To my great regret , there's a piece of text missing in the first (and currently only) edition of the book. A portion of Chapter 1 disappeared between pages 19 and 20. Here is what you've missed:
Unfortunately, enthusiasts noticed that the new cars weren’t any faster than the previous NB. Dyno tests confirmed this. Mazda had to admit that the 155 horsepower rating wasn’t completely accurate, downgrading its claims to 143. To compensate, the manufacturer offered either a $500 card redeemable for service on the car, or Mazda would buy the car back for the full amount paid. It was an embarrassing moment that would haunt Mazda for some time.
For years, enthusiasts had been calling for more power.
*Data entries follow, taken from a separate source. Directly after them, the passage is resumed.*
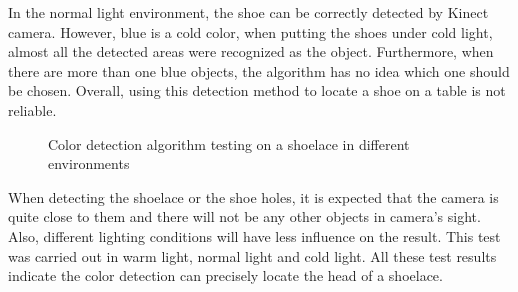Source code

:In the normal light environment, the shoe can be correctly detected by Kinect camera. However, blue is a cold color, when putting the shoes under cold light, almost all the detected areas were recognized as the object. Furthermore, when there are more than one blue objects, the algorithm has no idea which one should be chosen. Overall, using this detection method to locate a shoe on a table is not reliable.
\begin{figure}[H]
\centering
%
%
%
\caption{Color detection algorithm testing on a shoelace in different environments}%
\label{}%
\end{figure}
When detecting the shoelace or the shoe holes, it is expected that the camera is quite close to them and there will not be any other objects in camera's sight. Also, different lighting conditions will have less influence on the result. This test was carried out in warm light, normal light and cold light. All these test results indicate the color detection can precisely locate the head of a shoelace. 

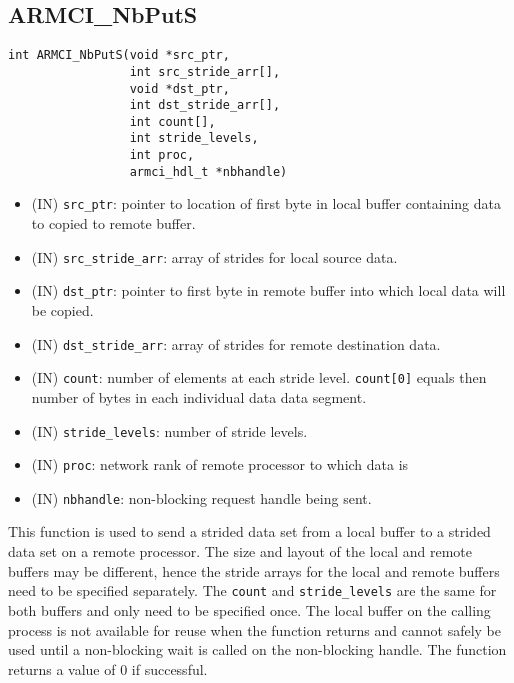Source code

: \documentclass[12pt]{article}
\begin{document}
\subsection{ARMCI\_NbPutS}
\begin{verbatim}
int ARMCI_NbPutS(void *src_ptr,
                 int src_stride_arr[],
                 void *dst_ptr,
                 int dst_stride_arr[],
                 int count[],
                 int stride_levels,
                 int proc,
                 armci_hdl_t *nbhandle)
\end{verbatim}
\begin{itemize}
\item (IN) \texttt{src\_ptr}: pointer to location of first byte in local buffer
containing data to copied to remote buffer.
\item (IN) \texttt{src\_stride\_arr}: array of strides for local source data.
\item (IN) \texttt{dst\_ptr}: pointer to first byte in remote buffer into which local
data will be copied.
\item (IN) \texttt{dst\_stride\_arr}: array of strides for remote destination data.
\item (IN) \texttt{count}: number of elements at each stride level.
\texttt{count[0]} equals then number of bytes in each individual data data segment.
\item (IN) \texttt{stride\_levels}: number of stride levels.
\item (IN) \texttt{proc}: network rank of remote processor to which data is
\item (IN) \texttt{nbhandle}: non-blocking request handle
being sent.
\end{itemize}
This function is used to send a strided data set from a local buffer to a
strided data set on a remote processor. The size and layout of the local and
remote buffers may be different, hence the stride arrays for the local and
remote buffers need to be specified separately. The \texttt{count} and
\texttt{stride\_levels} are the same for both buffers and only need to be
specified once. The local buffer on the calling process is not available for reuse
when the function returns and cannot safely be used until a non-blocking wait is
called on the non-blocking handle. The function returns a value of 0 if successful.
\end{document}
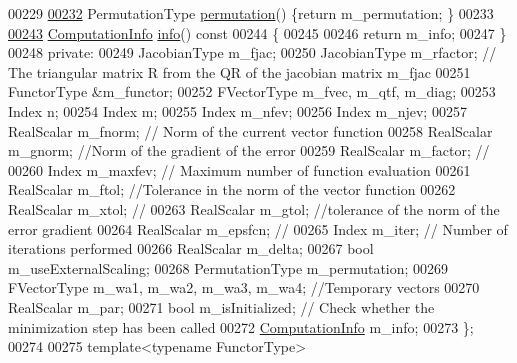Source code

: \begin{DoxyCode}
00229     
\hyperlink{class_eigen_1_1_levenberg_marquardt_a691142ba877e072c58016b4be77e9855}{00232}     PermutationType \hyperlink{class_eigen_1_1_levenberg_marquardt_a691142ba877e072c58016b4be77e9855}{permutation}() \{\textcolor{keywordflow}{return} m\_permutation; \}
00233     
\hyperlink{class_eigen_1_1_levenberg_marquardt_ae65bdccd2487989ae9b25f9c2e9dfab9}{00243}     \hyperlink{group__enums_ga85fad7b87587764e5cf6b513a9e0ee5e}{ComputationInfo} \hyperlink{class_eigen_1_1_levenberg_marquardt_ae65bdccd2487989ae9b25f9c2e9dfab9}{info}()\textcolor{keyword}{ const}
00244 \textcolor{keyword}{    }\{
00245       
00246       \textcolor{keywordflow}{return} m\_info;
00247     \}
00248   \textcolor{keyword}{private}:
00249     JacobianType m\_fjac; 
00250     JacobianType m\_rfactor; \textcolor{comment}{// The triangular matrix R from the QR of the jacobian matrix m\_fjac}
00251     FunctorType &m\_functor;
00252     FVectorType m\_fvec, m\_qtf, m\_diag; 
00253     Index n;
00254     Index m; 
00255     Index m\_nfev;
00256     Index m\_njev; 
00257     RealScalar m\_fnorm; \textcolor{comment}{// Norm of the current vector function}
00258     RealScalar m\_gnorm; \textcolor{comment}{//Norm of the gradient of the error }
00259     RealScalar m\_factor; \textcolor{comment}{//}
00260     Index m\_maxfev; \textcolor{comment}{// Maximum number of function evaluation}
00261     RealScalar m\_ftol; \textcolor{comment}{//Tolerance in the norm of the vector function}
00262     RealScalar m\_xtol; \textcolor{comment}{// }
00263     RealScalar m\_gtol; \textcolor{comment}{//tolerance of the norm of the error gradient}
00264     RealScalar m\_epsfcn; \textcolor{comment}{//}
00265     Index m\_iter; \textcolor{comment}{// Number of iterations performed}
00266     RealScalar m\_delta;
00267     \textcolor{keywordtype}{bool} m\_useExternalScaling;
00268     PermutationType m\_permutation;
00269     FVectorType m\_wa1, m\_wa2, m\_wa3, m\_wa4; \textcolor{comment}{//Temporary vectors}
00270     RealScalar m\_par;
00271     \textcolor{keywordtype}{bool} m\_isInitialized; \textcolor{comment}{// Check whether the minimization step has been called}
00272     \hyperlink{group__enums_ga85fad7b87587764e5cf6b513a9e0ee5e}{ComputationInfo} m\_info; 
00273 \};
00274 
00275 \textcolor{keyword}{template}<\textcolor{keyword}{typename} FunctorType>

\end{DoxyCode}
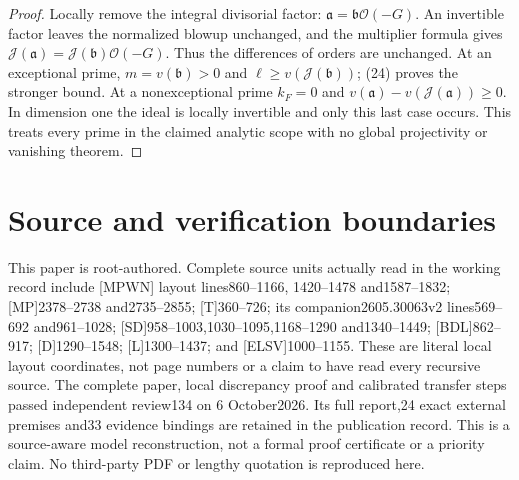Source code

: \documentclass[11pt]{article}
\newcommand{\J}{\mathcal J}
\begin{document}
\begin{proof}
Locally remove the integral divisorial factor:
$\mathfrak a=\mathfrak b\mathcal O(-G)$.
An invertible factor leaves the normalized blowup unchanged, and
the multiplier formula gives
$\J(\mathfrak a)=\J(\mathfrak b)\mathcal O(-G)$.
Thus the differences of orders are unchanged. At an exceptional
prime, $m=v(\mathfrak b)>0$ and
$\ell\geq v(\J(\mathfrak b))$; (24) proves the stronger bound.
At a nonexceptional prime $k_F=0$ and
$v(\mathfrak a)-v(\J(\mathfrak a))\geq0$.
In dimension one the ideal is locally invertible and only this
last case occurs. This treats every prime in the claimed analytic
scope with no global projectivity or vanishing theorem.
\end{proof}

\section{Source and verification boundaries}
This paper is root-authored. Complete source units actually read
in the working record include [MPWN] layout lines860--1166,
1420--1478 and1587--1832; [MP]2378--2738 and2735--2855;
[T]360--726; its companion2605.30063v2 lines569--692 and961--1028;
[SD]958--1003,1030--1095,1168--1290 and1340--1449;
[BDL]862--917; [D]1290--1548; [L]1300--1437;
and [ELSV]1000--1155. These are literal local layout coordinates,
not page numbers or a claim to have read every recursive source.
The complete paper, local discrepancy proof and calibrated transfer
steps passed independent review134 on 6 October2026. Its full
report,24 exact external premises and33 evidence bindings are
retained in the publication record. This is a source-aware model
reconstruction, not a formal proof certificate or a priority claim.
No third-party PDF or lengthy quotation is reproduced here.
\end{document}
The aftermarket had shown that the engine was strong and willing to accept forced induction and that the chassis could easily handle it. The 2004 Mazdaspeed MX-5—the Miata name absent—was Mazda’s answer. The engine was given an IHI turbocharger that boosted power to 178 horsepower. The Sport suspension first used in 1999 was installed underneath, along with the big brakes and bracing that had become standard in 2003. A few components of the drivetrain were beefed up to ensure longevity. A special interior and body colors rounded out the package, along with 17-inch Racing Hart wheels. Unfortunately, the SRT-4 available from Dodge made the horsepower look inadequate and the power delivery seemed to lag. The car’s biggest strength—the handling—didn’t show up on a test drive. The Mazdaspeeds sat around the dealer lots and, when a fire halted production of the 2005 models early, Mazda didn’t bother to restart the line. The 2006 MX-5—the NC—was coming shortly, and it was a completely different beast.
There is also a formatting problem in the specifications. The first column is 1990, the second 1994, the third 1999, the fourth 2001 and the final column is 2004 Mazdaspeed.